Saturday, June 29, 2024

Settlement Off in Bankruptcy Case Involving Purdue

Let's set the stage with the first paragraph from Thursday's majority opinion in the Purdue Pharma bankruptcy case:

The opioid epidemic represents “one of the largest public health crises in this nation’s history.” In re Purdue Pharma L. P., 69 F. 4th 45, 56 (CA2 2023).  Between 1999 and 2019, approximately 247,000 people in the United States died from prescription-opioid overdoses. In re Purdue Pharma L. P., 635 B. R. 26, 44 (SDNY 2021).  The U. S. Department of Health and Human Services estimates that the opioid epidemic has cost the country between $53 and $72 billion annually.

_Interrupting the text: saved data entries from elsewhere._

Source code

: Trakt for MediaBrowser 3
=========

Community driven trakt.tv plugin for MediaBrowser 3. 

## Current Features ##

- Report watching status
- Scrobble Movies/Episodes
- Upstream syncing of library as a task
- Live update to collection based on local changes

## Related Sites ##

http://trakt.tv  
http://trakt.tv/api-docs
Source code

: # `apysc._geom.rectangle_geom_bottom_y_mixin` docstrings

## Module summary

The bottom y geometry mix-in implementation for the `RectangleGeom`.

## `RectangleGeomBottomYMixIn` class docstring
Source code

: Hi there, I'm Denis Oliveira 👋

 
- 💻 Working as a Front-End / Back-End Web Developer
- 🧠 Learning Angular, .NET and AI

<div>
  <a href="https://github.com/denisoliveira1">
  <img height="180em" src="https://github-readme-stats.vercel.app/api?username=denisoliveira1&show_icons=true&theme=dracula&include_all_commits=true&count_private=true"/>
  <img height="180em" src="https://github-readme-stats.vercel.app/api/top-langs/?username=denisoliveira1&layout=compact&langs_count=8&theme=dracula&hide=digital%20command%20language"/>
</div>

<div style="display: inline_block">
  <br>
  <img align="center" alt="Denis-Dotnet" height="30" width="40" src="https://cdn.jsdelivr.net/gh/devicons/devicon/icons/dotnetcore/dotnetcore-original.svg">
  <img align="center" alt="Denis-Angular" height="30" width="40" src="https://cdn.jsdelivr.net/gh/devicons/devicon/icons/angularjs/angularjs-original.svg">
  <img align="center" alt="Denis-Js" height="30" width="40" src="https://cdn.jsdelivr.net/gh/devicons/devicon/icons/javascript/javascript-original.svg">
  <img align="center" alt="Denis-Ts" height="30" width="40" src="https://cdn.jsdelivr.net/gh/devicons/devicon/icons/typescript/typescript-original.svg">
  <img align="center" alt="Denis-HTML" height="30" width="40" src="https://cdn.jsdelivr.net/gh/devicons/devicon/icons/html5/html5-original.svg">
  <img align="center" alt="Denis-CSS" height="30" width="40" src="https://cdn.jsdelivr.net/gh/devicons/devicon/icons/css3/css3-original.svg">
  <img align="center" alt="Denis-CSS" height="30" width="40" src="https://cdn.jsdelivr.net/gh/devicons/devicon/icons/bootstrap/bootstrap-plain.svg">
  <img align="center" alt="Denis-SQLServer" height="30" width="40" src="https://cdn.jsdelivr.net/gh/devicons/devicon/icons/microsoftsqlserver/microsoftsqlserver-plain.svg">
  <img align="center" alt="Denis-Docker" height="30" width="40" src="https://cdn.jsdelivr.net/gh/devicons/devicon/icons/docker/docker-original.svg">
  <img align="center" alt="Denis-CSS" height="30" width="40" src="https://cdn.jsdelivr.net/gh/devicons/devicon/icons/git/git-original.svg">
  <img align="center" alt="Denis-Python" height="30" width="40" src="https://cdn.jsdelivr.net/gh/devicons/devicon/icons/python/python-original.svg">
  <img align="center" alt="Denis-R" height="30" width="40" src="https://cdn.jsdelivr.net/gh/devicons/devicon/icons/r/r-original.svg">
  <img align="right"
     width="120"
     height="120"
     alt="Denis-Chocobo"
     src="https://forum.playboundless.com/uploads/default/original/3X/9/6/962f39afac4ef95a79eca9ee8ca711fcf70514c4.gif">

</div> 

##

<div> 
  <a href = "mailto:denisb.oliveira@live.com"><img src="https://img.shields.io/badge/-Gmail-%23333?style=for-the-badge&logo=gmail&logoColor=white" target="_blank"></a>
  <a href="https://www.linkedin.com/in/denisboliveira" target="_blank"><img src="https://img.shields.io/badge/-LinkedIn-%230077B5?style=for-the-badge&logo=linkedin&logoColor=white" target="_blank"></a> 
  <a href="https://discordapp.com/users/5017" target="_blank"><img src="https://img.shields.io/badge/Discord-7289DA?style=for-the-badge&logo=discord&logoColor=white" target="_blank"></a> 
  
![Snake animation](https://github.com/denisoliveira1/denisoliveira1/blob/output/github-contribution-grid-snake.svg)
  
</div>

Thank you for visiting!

Ibid

The history in this case is a little complicated, but the Syllabus's description can be boiled down to this:

Owned and controlled by the Sackler family, Purdue began marketing OxyContin, an opioid prescription pain reliever, in the mid-1990s.  After Purdue earned billions of dollars in sales on the drug, . . .thousands of lawsuits followed.  Fearful that the litigation would eventually impact them directly, the Sacklers initiated a “milking program,” withdrawing from Purdue approximately $11 billion—roughly 75% of the firm’s total assets—over the next decade. Those withdrawals left Purdue in a significantly weakened financial state.  And in 2019, Purdue filed for Chapter 11 bankruptcy.  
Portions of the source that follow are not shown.